La felicidad no depende de cuánto hay que disfrutar, sino de cuánto se disfruta de lo que tienes.
La felicidad no es un estado de llegar a, sino una manera de viajar.
La felicidad y la virtud descansan la una en la otra; los mejores no solo son los más felices, sino que los más felices suelen ser los mejores.
No hay satisfacción en absoluto. Y creo que una de las razones por las que reina la depresión entre los ricos y famosos es que algunos de ellos pensaron que tal vez las cosas les traerían felicidad. Pero lo que, en realidad, no tiene una causa, sino una pasión. Y eso es realmente lo que da un verdadero sentido a la vida.
La oficina del gobierno no tiene como objetivo conferir felicidad, sino dar a los hombres la oportunidad de trabajar en la felicidad para sí mismos.
No hay felicidad en tener o conseguir, sino sólo en el dar.
La felicidad no consiste en tener mucho, sino en estar contento con poco.
Vi que todos los seres están destinados a la felicidad: la acción no es la vida, sino una forma de perder un poco de fuerza, la enervación. La moral es la debilidad del cerebro.
Estados Unidos ha creído que en la diferenciación, no en la uniformidad, se encuentra el camino del progreso. Actuó en esta creencia, sino que tiene la felicidad humana avanzada y ha prosperado.
Cuando Dios ama a una criatura, quiere que esa criatura conozca la mayor felicidad y la miseria más profunda, para que sepa todo lo que estar vivo puede traer. Esa es su mejor regalo. No hay felicidad sino en la comprensión de la totalidad.
Si la verdadera felicidad consiste en la facilidad física y la libertad de atención, entonces la persona más feliz no sería un hombre o una mujer, sino, creo, una vaca americana.
La felicidad rara vez está ausente, sino que somos nosotros quienes no reconocemos su presencia.
La felicidad no es una cuestión de hechos, sino que depende de las mareas de la mente.
Haz lo correcto, incluso si eso te hace sentir mal. El propósito de la vida no es ser feliz, sino ser digno de la felicidad.
La base del éxito en la vida es la buena salud: es el sustrato de la fortuna, sino que también es la base de la felicidad. Una persona no puede acumular una fortuna muy bien cuando él está enfermo.

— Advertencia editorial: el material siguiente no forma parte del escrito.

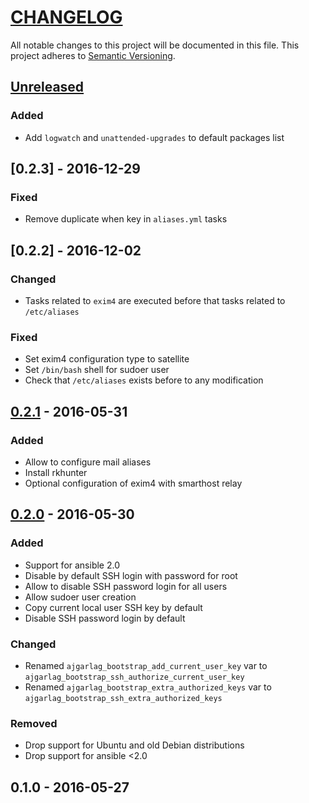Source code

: # [CHANGELOG](http://keepachangelog.com/)
All notable changes to this project will be documented in this file.
This project adheres to [Semantic Versioning](http://semver.org/).

## [Unreleased]

### Added
 - Add `logwatch` and `unattended-upgrades` to default packages list

## [0.2.3] - 2016-12-29

### Fixed
- Remove duplicate when key in `aliases.yml` tasks

## [0.2.2] - 2016-12-02

### Changed
- Tasks related to `exim4` are executed before that tasks related to `/etc/aliases`

### Fixed
- Set exim4 configuration type to satellite
- Set `/bin/bash` shell for sudoer user
- Check that `/etc/aliases` exists before to any modification

## [0.2.1] - 2016-05-31

### Added
- Allow to configure mail aliases
- Install rkhunter
- Optional configuration of exim4 with smarthost relay


## [0.2.0] - 2016-05-30

### Added
- Support for ansible 2.0
- Disable by default SSH login with password for root
- Allow to disable SSH password login for all users
- Allow sudoer user creation
- Copy current local user SSH key by default
- Disable SSH password login by default

### Changed
- Renamed `ajgarlag_bootstrap_add_current_user_key` var to `ajgarlag_bootstrap_ssh_authorize_current_user_key`
- Renamed `ajgarlag_bootstrap_extra_authorized_keys` var to `ajgarlag_bootstrap_ssh_extra_authorized_keys`

### Removed
- Drop support for Ubuntu and old Debian distributions
- Drop support for ansible <2.0

## 0.1.0 - 2016-05-27

[unreleased]: https://github.com/ajgarlag/ansible-bootstrap/compare/0.2.2...master
[0.2.1]: https://github.com/ajgarlag/ansible-bootstrap/compare/0.2.1...0.2.2
[0.2.1]: https://github.com/ajgarlag/ansible-bootstrap/compare/0.2.0...0.2.1
[0.2.0]: https://github.com/ajgarlag/ansible-bootstrap/compare/0.1.0...0.2.0
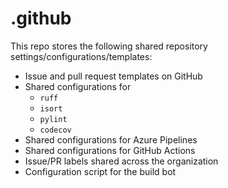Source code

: # .github
This repo stores the following shared repository settings/configurations/templates:
- Issue and pull request templates on GitHub
- Shared configurations for
  - `ruff`
  - `isort`
  - `pylint`
  - `codecov`
- Shared configurations for Azure Pipelines
- Shared configurations for GitHub Actions
- Issue/PR labels shared across the organization
- Configuration script for the build bot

Creo que la vida es difícil y eso es todo. No estoy para nada - absolutamente nada - interesado en la búsqueda de la felicidad. No estoy interesado en la búsqueda de la positividad. Estoy interesado en la búsqueda de una verdad, y la verdad a menudo parece ser no la felicidad, sino su contrario.

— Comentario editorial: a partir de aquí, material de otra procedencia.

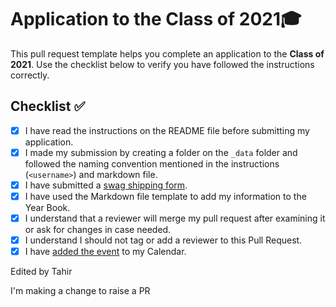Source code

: # Application to the Class of 2021🎓

This pull request template helps you complete an application to the **Class of 2021**. Use the checklist below to verify you have followed the instructions correctly. 

## Checklist ✅

- [x] I have read the instructions on the README file before submitting my application. 
- [x] I made my submission by creating a folder on the `_data` folder and followed the naming convention mentioned in the instructions (`<username>`) and markdown file.
- [x] I have submitted a [swag shipping form](https://airtable.com/shrM5IigBuRFaj33H).
- [x] I have used the Markdown file template to add my information to the Year Book.
- [x] I understand that a reviewer will merge my pull request after examining it or ask for changes in case needed.
- [x] I understand I should not tag or add a reviewer to this Pull Request.
- [x] I have [added the event](http://www.google.com/calendar/event?action=TEMPLATE&dates=20210605T160000Z%2F20210605T173000Z&text=GitHub%20Graduation%20%F0%9F%8E%93&location=https%3A%2F%2Fwww.twitch.tv%2Fgithubeducation&details=) to my Calendar.

Edited by Tahir

I'm making a change to raise a PR

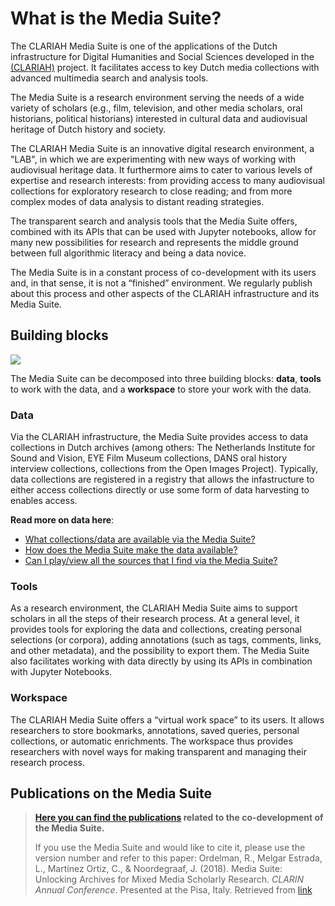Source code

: # What is the Media Suite?

The CLARIAH Media Suite is one of the applications of the Dutch infrastructure for Digital Humanities and Social Sciences developed in the [(CLARIAH)](https://clariah.nl/) project. It facilitates access to key Dutch media collections with advanced multimedia search and analysis tools.

The Media Suite is a research environment serving the needs of a wide variety of scholars (e.g., film, television, and other media scholars, oral historians, political historians) interested in cultural data and audiovisual heritage of Dutch history and society.

The CLARIAH Media Suite is an innovative digital research environment, a "LAB", in which we are experimenting with new ways of working with audiovisual heritage data. It furthermore aims to cater to various levels of expertise and research interests: from providing access to many audiovisual collections for exploratory research to close reading; and from more complex modes of data analysis to distant reading strategies. 

The transparent search and analysis tools that the Media Suite offers, combined with its APIs that can be used with Jupyter notebooks, allow for many new possibilities for research and represents the middle ground between full algorithmic literacy and being a data novice. 

The Media Suite is in a constant process of co-development with its users and, in that sense, it is not a “finished” environment. We regularly publish about this process and other aspects of the CLARIAH infrastructure and its Media Suite. 

## Building blocks

<img src="https://raw.githubusercontent.com/CLARIAH/mediasuite-info/master/docs/_images/media-suite-illustration.png" />

The Media Suite can be decomposed into three building blocks: **data**, **tools** to work with the data, and a **workspace** to store your work with the data.

### Data

Via the CLARIAH infrastructure, the Media Suite provides access to data collections in Dutch archives (among others: The Netherlands Institute for Sound and Vision, EYE Film Museum collections, DANS oral history interview collections, collections from the Open Images Project). Typically, data collections are registered in a registry that allows the infastructure to either access collections directly or use some form of data harvesting to enables access.

**Read more on data here**:
- [What collections/data are available via the Media Suite?](http://mediasuite.clariah.nl/documentation/faq/what-data)
- [How does the Media Suite make the data available?](http://mediasuite.clariah.nl/documentation/faq/how-data-is-made-available)
- [Can I play/view all the sources that I find via the Media Suite?](<http://mediasuite.clariah.nl/documentation/faq/can-play-view>)

### Tools

As a research environment, the CLARIAH Media Suite aims to support scholars in all the steps of their research process. At a general level, it provides tools for exploring the data and collections, creating personal selections (or corpora), adding annotations (such as tags, comments, links, and other metadata), and the possibility to export them. The Media Suite also facilitates working with data directly by using its APIs in combination with Jupyter Notebooks.

### Workspace

The CLARIAH Media Suite offers a “virtual work space” to its users. It allows researchers to store bookmarks, annotations, saved queries, personal collections, or automatic enrichments. The workspace thus provides researchers with novel ways for making transparent and managing their research process. 

## Publications on the Media Suite

> **[Here you can find the publications](https://www.zotero.org/groups/2288915/clariah_media_suite_research_and_dissemination_outputs) related to the co-development of the Media Suite.**
>
> If you use the Media Suite and would like to cite it, please use the version number and refer to this paper: Ordelman, R., Melgar Estrada, L., Martínez Ortiz, C., & Noordegraaf, J. (2018). Media Suite: Unlocking Archives for Mixed Media Scholarly Research. *CLARIN Annual Conference*. Presented at the Pisa, Italy. Retrieved from [link](http://www.ep.liu.se/ecp/article.asp?issue=159&article=014&volume=)

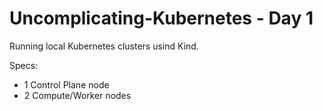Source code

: # Uncomplicating-Kubernetes - Day 1
Running local Kubernetes clusters usind Kind.

Specs:
* 1 Control Plane node
* 2 Compute/Worker nodes
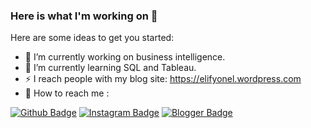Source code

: ### Here is what I'm working on 👋



Here are some ideas to get you started:

- 🔭 I’m currently working on business intelligence.
- 🌱 I’m currently learning SQL and Tableau. 
- ⚡ I reach people with my blog site: https://elifyonel.wordpress.com
- 🥅 How to reach me : 

[![Github Badge](https://img.shields.io/badge/-Github-000?style=quare&labelColor=000&logo=Github&logoColor=white&link=link)](https://github.com/ElifYonel) 
[![Instagram Badge](https://img.shields.io/badge/-Instagram-C13584?style=flat-quare&labelColor=C13584&logo=instagram&logoColor=white&link=link)](https://www.instagram.com/elifyonell/) 
[![Blogger Badge](https://img.shields.io/badge/-Blogger-FF9800?style=flat-quare&labelColor=FF9800&logo=Blogger&logoColor=white&link=link)](https://elifyonel.wordpress.com)
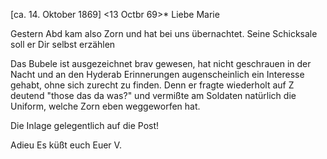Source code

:  [ca. 14. Oktober 1869]
 <13 Octbr 69>*
Liebe Marie

Gestern Abd kam also Zorn und hat bei uns übernachtet. Seine Schicksale soll er Dir selbst erzählen

Das Bubele ist ausgezeichnet brav gewesen, hat nicht geschrauen in der Nacht und an den Hyderab Erinnerungen augenscheinlich ein Interesse gehabt, ohne sich zurecht zu finden. Denn er fragte wiederholt auf Z deutend "those das da was?" und vermißte am Soldaten natürlich die Uniform, welche Zorn eben weggeworfen hat.

Die Inlage gelegentlich auf die Post!

 Adieu
 Es küßt euch
 Euer V.
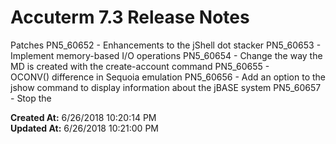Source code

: # Accuterm 7.3 Release Notes

Patches PN5_60652 - Enhancements to the jShell dot stacker PN5_60653 - Implement memory-based I/O operations PN5_60654 - Change the way the MD is created with the create-account command PN5_60655 - OCONV() difference in Sequoia emulation PN5_60656 - Add an option to the jshow command to display information about the jBASE system PN5_60657 - Stop the  

**Created At:** 6/26/2018 10:20:14 PM  
**Updated At:** 6/26/2018 10:21:00 PM  

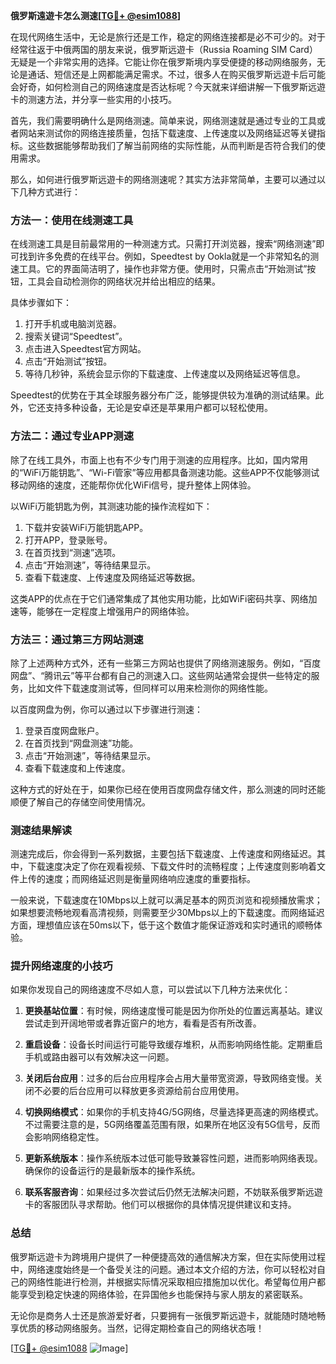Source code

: **俄罗斯遠遊卡怎么测速[[TG💪+ @esim1088](https://t.me/s/esim1088)]**

在现代网络生活中，无论是旅行还是工作，稳定的网络连接都是必不可少的。对于经常往返于中俄两国的朋友来说，俄罗斯远遊卡（Russia Roaming SIM Card）无疑是一个非常实用的选择。它能让你在俄罗斯境内享受便捷的移动网络服务，无论是通话、短信还是上网都能满足需求。不过，很多人在购买俄罗斯远遊卡后可能会好奇，如何检测自己的网络速度是否达标呢？今天就来详细讲解一下俄罗斯远遊卡的测速方法，并分享一些实用的小技巧。

首先，我们需要明确什么是网络测速。简单来说，网络测速就是通过专业的工具或者网站来测试你的网络连接质量，包括下载速度、上传速度以及网络延迟等关键指标。这些数据能够帮助我们了解当前网络的实际性能，从而判断是否符合我们的使用需求。

那么，如何进行俄罗斯远遊卡的网络测速呢？其实方法非常简单，主要可以通过以下几种方式进行：

### 方法一：使用在线测速工具

在线测速工具是目前最常用的一种测速方式。只需打开浏览器，搜索“网络测速”即可找到许多免费的在线平台。例如，Speedtest by Ookla就是一个非常知名的测速工具。它的界面简洁明了，操作也非常方便。使用时，只需点击“开始测试”按钮，工具会自动检测你的网络状况并给出相应的结果。

具体步骤如下：
1. 打开手机或电脑浏览器。
2. 搜索关键词“Speedtest”。
3. 点击进入Speedtest官方网站。
4. 点击“开始测试”按钮。
5. 等待几秒钟，系统会显示你的下载速度、上传速度以及网络延迟等信息。

Speedtest的优势在于其全球服务器分布广泛，能够提供较为准确的测试结果。此外，它还支持多种设备，无论是安卓还是苹果用户都可以轻松使用。

### 方法二：通过专业APP测速

除了在线工具外，市面上也有不少专门用于测速的应用程序。比如，国内常用的“WiFi万能钥匙”、“Wi-Fi管家”等应用都具备测速功能。这些APP不仅能够测试移动网络的速度，还能帮你优化WiFi信号，提升整体上网体验。

以WiFi万能钥匙为例，其测速功能的操作流程如下：
1. 下载并安装WiFi万能钥匙APP。
2. 打开APP，登录账号。
3. 在首页找到“测速”选项。
4. 点击“开始测速”，等待结果显示。
5. 查看下载速度、上传速度及网络延迟等数据。

这类APP的优点在于它们通常集成了其他实用功能，比如WiFi密码共享、网络加速等，能够在一定程度上增强用户的网络体验。

### 方法三：通过第三方网站测速

除了上述两种方式外，还有一些第三方网站也提供了网络测速服务。例如，“百度网盘”、“腾讯云”等平台都有自己的测速入口。这些网站通常会提供一些特定的服务，比如文件下载速度测试等，但同样可以用来检测你的网络性能。

以百度网盘为例，你可以通过以下步骤进行测速：
1. 登录百度网盘账户。
2. 在首页找到“网盘测速”功能。
3. 点击“开始测速”，等待结果显示。
4. 查看下载速度和上传速度。

这种方式的好处在于，如果你已经在使用百度网盘存储文件，那么测速的同时还能顺便了解自己的存储空间使用情况。

### 测速结果解读

测速完成后，你会得到一系列数据，主要包括下载速度、上传速度和网络延迟。其中，下载速度决定了你在观看视频、下载文件时的流畅程度；上传速度则影响着文件上传的速度；而网络延迟则是衡量网络响应速度的重要指标。

一般来说，下载速度在10Mbps以上就可以满足基本的网页浏览和视频播放需求；如果想要流畅地观看高清视频，则需要至少30Mbps以上的下载速度。而网络延迟方面，理想值应该在50ms以下，低于这个数值才能保证游戏和实时通讯的顺畅体验。

### 提升网络速度的小技巧

如果你发现自己的网络速度不尽如人意，可以尝试以下几种方法来优化：

1. **更换基站位置**：有时候，网络速度慢可能是因为你所处的位置远离基站。建议尝试走到开阔地带或者靠近窗户的地方，看看是否有所改善。

2. **重启设备**：设备长时间运行可能导致缓存堆积，从而影响网络性能。定期重启手机或路由器可以有效解决这一问题。

3. **关闭后台应用**：过多的后台应用程序会占用大量带宽资源，导致网络变慢。关闭不必要的后台应用可以释放更多资源给前台应用使用。

4. **切换网络模式**：如果你的手机支持4G/5G网络，尽量选择更高速的网络模式。不过需要注意的是，5G网络覆盖范围有限，如果所在地区没有5G信号，反而会影响网络稳定性。

5. **更新系统版本**：操作系统版本过低可能导致兼容性问题，进而影响网络表现。确保你的设备运行的是最新版本的操作系统。

6. **联系客服咨询**：如果经过多次尝试后仍然无法解决问题，不妨联系俄罗斯远遊卡的客服团队寻求帮助。他们可以根据你的具体情况提供建议和支持。

### 总结

俄罗斯远遊卡为跨境用户提供了一种便捷高效的通信解决方案，但在实际使用过程中，网络速度始终是一个备受关注的问题。通过本文介绍的方法，你可以轻松对自己的网络性能进行检测，并根据实际情况采取相应措施加以优化。希望每位用户都能享受到稳定快速的网络体验，在异国他乡也能保持与家人朋友的紧密联系。

无论你是商务人士还是旅游爱好者，只要拥有一张俄罗斯远遊卡，就能随时随地畅享优质的移动网络服务。当然，记得定期检查自己的网络状态哦！

[[TG💪+ @esim1088](https://t.me/s/esim1088) ![Image](https://i.postimg.cc/4NQfJmqS/Snipaste-2025-05-13-00-14-12.png)]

La casa crea una mujer es una utopía. Ella no puede evitarlo - no puede dejar de tratar de interesar a su más cercano y más querido, no en la felicidad, sino en la búsqueda de ella.
Lo que quiero decir con esto es que el sentido de la vida, como yo lo veo, no es escribir libros o escalar montañas u océanos en vela, sino alcanzar la felicidad, y preferiblemente una felicidad egoísta.
Se trata de las personas que no pueden hacer nada, que no encuentran nada que hacer, y el secreto de la felicidad en este mundo es no solo ser útil, sino también usar esa utilidad para siempre elevarse.
Los que están en Occidente y descartan el carácter represivo de las leyes contra las mujeres en países como Irán, no importa cuán benigna sea su intención, presentan una visión condescendiente no solo de la religión, sino también de las mujeres que viven en países de mayoría musulmana, como si el deseo de elección y felicidad fuera monopolio de las mujeres en Occidente.
¿Es alguien serio acerca de la política de la felicidad? David Cameron metió un dedo en el agua, usó la palabra a la ligera, pero negó las políticas duras que implica. No se aleja de ella, sino que debe asumir el reto.
Soy un ateo jurado y, por lo tanto, desde mi punto de vista, el Talmud o el Corán no constituyen obras de filosofía política, sino más bien escritos que se oponen en absoluta contradicción con conceptos como la lógica, la libertad, el feminismo, el laicismo y la fraternidad, que son mis ideales.
Cuando hablamos de feminismo — la igualdad sin disculpas para todos — no podemos limitarlo a que todas las mujeres blancas o con estudios superiores, sino que debe incluir a todas las mujeres, independientemente de su color, clase, credo, orientación o identidad sexual.